=== Section Start ===

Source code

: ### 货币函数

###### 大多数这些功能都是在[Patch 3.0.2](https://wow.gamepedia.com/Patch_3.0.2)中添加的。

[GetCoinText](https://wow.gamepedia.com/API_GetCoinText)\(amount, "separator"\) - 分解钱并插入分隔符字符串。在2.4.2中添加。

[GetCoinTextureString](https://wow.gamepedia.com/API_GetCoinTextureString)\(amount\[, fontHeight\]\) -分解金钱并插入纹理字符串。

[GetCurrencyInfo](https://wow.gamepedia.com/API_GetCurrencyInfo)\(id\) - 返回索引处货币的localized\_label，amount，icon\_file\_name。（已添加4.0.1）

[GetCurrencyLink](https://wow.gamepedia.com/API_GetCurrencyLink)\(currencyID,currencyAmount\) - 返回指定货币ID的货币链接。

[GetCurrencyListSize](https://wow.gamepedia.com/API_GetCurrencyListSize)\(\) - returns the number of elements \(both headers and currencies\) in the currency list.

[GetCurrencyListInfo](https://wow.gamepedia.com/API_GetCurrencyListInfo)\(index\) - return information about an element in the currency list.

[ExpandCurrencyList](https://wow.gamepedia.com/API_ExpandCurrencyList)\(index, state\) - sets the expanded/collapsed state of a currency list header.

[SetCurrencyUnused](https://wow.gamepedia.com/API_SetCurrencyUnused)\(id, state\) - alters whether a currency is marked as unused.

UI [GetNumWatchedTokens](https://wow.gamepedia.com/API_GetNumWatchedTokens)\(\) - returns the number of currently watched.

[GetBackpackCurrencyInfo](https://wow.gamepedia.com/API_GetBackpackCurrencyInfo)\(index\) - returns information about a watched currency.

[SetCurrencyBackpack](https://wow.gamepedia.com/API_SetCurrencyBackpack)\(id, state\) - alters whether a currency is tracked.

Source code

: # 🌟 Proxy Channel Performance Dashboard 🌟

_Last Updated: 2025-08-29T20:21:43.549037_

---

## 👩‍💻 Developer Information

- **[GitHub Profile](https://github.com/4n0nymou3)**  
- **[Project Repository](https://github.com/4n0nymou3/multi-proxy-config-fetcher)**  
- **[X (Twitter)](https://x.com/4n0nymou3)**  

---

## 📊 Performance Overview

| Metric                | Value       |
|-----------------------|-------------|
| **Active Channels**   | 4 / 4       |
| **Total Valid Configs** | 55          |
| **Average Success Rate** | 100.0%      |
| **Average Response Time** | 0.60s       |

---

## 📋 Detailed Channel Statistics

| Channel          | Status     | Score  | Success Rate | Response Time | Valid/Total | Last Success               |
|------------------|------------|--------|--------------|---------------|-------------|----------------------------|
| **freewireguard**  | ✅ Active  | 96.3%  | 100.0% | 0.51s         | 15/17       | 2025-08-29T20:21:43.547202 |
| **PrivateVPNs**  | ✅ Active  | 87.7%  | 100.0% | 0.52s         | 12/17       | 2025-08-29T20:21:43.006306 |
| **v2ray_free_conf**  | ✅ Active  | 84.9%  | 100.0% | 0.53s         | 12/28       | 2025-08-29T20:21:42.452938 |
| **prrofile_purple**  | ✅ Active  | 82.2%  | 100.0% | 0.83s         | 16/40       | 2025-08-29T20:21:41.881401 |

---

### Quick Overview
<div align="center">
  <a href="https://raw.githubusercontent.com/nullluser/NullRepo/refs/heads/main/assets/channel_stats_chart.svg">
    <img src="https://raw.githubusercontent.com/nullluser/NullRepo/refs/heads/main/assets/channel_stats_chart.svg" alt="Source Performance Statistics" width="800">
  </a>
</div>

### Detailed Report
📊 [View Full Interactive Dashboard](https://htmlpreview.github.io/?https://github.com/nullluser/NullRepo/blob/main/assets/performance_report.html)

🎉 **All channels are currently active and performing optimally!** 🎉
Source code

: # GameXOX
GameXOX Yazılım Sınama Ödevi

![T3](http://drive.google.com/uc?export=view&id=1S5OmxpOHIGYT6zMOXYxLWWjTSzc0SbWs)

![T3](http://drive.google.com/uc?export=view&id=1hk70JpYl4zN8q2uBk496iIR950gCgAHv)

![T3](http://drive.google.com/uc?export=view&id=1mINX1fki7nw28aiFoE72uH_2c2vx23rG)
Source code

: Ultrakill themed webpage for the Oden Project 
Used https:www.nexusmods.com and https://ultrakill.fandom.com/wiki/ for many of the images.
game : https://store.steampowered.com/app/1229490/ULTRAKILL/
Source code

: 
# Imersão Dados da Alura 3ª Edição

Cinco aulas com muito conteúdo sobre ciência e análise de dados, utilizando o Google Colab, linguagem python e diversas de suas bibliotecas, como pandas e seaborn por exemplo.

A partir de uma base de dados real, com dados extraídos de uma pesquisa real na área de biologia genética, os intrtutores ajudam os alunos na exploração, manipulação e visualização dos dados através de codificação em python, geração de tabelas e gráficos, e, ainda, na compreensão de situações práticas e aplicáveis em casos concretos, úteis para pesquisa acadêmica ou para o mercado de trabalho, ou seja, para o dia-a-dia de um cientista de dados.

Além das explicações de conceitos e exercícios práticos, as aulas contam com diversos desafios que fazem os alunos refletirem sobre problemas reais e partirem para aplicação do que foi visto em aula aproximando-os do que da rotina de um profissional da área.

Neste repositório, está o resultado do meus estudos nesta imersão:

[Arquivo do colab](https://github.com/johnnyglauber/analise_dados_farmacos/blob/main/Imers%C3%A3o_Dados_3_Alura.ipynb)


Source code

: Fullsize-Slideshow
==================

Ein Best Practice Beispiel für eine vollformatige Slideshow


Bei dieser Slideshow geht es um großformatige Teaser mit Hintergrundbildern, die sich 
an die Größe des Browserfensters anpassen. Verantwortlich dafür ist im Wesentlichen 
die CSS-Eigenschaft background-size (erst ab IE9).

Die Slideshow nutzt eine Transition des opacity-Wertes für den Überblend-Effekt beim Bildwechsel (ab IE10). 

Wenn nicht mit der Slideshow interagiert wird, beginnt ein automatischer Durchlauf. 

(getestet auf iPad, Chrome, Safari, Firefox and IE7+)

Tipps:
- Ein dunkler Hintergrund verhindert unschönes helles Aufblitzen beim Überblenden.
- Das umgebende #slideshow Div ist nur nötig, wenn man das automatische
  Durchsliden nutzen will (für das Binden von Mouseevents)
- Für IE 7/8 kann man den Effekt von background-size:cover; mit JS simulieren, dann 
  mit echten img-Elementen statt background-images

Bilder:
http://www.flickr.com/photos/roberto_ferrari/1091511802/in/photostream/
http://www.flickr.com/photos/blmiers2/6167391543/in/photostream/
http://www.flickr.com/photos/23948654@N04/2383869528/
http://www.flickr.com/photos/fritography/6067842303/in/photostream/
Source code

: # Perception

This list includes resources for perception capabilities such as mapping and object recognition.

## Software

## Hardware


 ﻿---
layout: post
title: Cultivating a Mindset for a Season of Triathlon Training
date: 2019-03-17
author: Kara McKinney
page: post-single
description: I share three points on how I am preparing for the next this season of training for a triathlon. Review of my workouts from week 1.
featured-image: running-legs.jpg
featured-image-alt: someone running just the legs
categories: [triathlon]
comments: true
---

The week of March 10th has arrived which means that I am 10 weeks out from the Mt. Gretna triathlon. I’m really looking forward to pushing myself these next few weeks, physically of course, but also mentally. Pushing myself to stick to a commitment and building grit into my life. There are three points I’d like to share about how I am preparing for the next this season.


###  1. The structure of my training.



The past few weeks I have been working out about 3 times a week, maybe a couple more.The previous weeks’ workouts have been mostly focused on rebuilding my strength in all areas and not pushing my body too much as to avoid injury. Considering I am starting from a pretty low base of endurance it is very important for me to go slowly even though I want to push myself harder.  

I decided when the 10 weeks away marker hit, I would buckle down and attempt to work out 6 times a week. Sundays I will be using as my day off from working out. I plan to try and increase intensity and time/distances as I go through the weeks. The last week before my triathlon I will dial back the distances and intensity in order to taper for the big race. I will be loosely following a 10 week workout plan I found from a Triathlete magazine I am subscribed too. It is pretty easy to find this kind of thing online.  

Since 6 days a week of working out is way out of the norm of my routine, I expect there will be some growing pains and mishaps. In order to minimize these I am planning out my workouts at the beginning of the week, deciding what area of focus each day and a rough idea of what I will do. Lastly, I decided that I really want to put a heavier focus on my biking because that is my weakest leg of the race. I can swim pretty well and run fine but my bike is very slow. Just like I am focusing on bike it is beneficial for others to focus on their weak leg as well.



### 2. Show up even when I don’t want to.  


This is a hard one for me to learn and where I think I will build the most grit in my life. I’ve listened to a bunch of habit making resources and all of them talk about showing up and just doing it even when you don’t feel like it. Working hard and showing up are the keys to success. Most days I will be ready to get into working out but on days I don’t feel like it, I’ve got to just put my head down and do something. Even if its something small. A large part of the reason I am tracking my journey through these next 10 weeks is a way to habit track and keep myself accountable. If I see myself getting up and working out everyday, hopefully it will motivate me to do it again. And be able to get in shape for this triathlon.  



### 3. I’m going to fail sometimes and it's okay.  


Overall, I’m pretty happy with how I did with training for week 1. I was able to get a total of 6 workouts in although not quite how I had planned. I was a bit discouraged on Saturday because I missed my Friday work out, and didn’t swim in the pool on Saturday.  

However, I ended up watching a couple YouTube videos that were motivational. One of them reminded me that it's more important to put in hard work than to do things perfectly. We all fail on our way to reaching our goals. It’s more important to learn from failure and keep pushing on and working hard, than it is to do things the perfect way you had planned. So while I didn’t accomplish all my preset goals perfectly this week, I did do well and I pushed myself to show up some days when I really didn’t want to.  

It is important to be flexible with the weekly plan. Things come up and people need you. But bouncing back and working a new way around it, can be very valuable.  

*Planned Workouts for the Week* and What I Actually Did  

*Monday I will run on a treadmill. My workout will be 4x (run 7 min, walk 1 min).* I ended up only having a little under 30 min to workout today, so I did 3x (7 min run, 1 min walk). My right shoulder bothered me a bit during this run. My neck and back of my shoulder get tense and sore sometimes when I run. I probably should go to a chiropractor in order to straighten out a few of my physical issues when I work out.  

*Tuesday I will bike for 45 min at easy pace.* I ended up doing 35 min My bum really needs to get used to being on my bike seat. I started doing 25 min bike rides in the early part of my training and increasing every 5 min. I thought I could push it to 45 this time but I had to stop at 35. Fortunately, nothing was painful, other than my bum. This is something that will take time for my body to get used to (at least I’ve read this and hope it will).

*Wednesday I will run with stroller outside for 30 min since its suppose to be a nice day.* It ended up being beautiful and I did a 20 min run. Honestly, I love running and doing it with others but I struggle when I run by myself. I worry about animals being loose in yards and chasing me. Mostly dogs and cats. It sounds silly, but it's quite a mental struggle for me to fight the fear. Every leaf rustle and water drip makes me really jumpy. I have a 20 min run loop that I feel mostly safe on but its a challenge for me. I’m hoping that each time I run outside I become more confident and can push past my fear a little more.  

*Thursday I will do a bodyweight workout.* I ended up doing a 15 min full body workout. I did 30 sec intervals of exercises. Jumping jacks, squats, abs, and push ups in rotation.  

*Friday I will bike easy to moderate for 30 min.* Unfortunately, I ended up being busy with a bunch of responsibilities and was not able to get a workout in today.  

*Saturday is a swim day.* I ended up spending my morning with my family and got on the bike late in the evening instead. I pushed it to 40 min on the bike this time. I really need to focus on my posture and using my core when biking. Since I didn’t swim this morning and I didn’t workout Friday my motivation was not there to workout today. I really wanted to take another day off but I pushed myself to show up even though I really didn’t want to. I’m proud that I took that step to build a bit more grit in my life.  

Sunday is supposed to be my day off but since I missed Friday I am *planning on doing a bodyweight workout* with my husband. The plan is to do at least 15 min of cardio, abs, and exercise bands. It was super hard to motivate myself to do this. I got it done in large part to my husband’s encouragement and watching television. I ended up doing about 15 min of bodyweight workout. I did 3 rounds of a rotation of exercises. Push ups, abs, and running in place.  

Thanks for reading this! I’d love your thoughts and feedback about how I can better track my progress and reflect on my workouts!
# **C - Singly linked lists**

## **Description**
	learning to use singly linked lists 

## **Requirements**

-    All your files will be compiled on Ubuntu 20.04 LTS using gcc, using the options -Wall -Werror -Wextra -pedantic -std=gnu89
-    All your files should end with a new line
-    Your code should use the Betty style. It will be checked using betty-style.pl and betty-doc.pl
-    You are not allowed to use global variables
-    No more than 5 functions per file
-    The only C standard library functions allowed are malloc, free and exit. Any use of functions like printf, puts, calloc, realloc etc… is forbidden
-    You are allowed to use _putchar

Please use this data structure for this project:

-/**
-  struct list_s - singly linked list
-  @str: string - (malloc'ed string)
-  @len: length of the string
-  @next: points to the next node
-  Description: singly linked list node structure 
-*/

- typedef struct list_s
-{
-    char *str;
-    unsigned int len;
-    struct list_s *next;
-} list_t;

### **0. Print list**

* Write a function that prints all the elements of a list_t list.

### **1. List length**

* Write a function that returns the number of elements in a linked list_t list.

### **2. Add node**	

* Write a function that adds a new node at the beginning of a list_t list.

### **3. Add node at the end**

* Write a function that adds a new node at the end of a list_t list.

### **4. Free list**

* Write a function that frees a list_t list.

=== Section End ===

→ Required action
In the entries above, one line contains "100.0% | 0.51s" and another contains "# Imersão Dados da Alura 3ª Edição". Reproduce exactly those two lines and the lines between them, nothing else.

→ Answer to the exercise
| **freewireguard**  | ✅ Active  | 96.3%  | 100.0% | 0.51s         | 15/17       | 2025-08-29T20:21:43.547202 |
| **PrivateVPNs**  | ✅ Active  | 87.7%  | 100.0% | 0.52s         | 12/17       | 2025-08-29T20:21:43.006306 |
| **v2ray_free_conf**  | ✅ Active  | 84.9%  | 100.0% | 0.53s         | 12/28       | 2025-08-29T20:21:42.452938 |
| **prrofile_purple**  | ✅ Active  | 82.2%  | 100.0% | 0.83s         | 16/40       | 2025-08-29T20:21:41.881401 |

---

### Quick Overview
<div align="center">
  <a href="https://raw.githubusercontent.com/nullluser/NullRepo/refs/heads/main/assets/channel_stats_chart.svg">
    <img src="https://raw.githubusercontent.com/nullluser/NullRepo/refs/heads/main/assets/channel_stats_chart.svg" alt="Source Performance Statistics" width="800">
  </a>
</div>

### Detailed Report
📊 [View Full Interactive Dashboard](https://htmlpreview.github.io/?https://github.com/nullluser/NullRepo/blob/main/assets/performance_report.html)

🎉 **All channels are currently active and performing optimally!** 🎉
Source code

: # GameXOX
GameXOX Yazılım Sınama Ödevi

![T3](http://drive.google.com/uc?export=view&id=1S5OmxpOHIGYT6zMOXYxLWWjTSzc0SbWs)

![T3](http://drive.google.com/uc?export=view&id=1hk70JpYl4zN8q2uBk496iIR950gCgAHv)

![T3](http://drive.google.com/uc?export=view&id=1mINX1fki7nw28aiFoE72uH_2c2vx23rG)
Source code

: Ultrakill themed webpage for the Oden Project 
Used https:www.nexusmods.com and https://ultrakill.fandom.com/wiki/ for many of the images.
game : https://store.steampowered.com/app/1229490/ULTRAKILL/
Source code

: 
# Imersão Dados da Alura 3ª Edição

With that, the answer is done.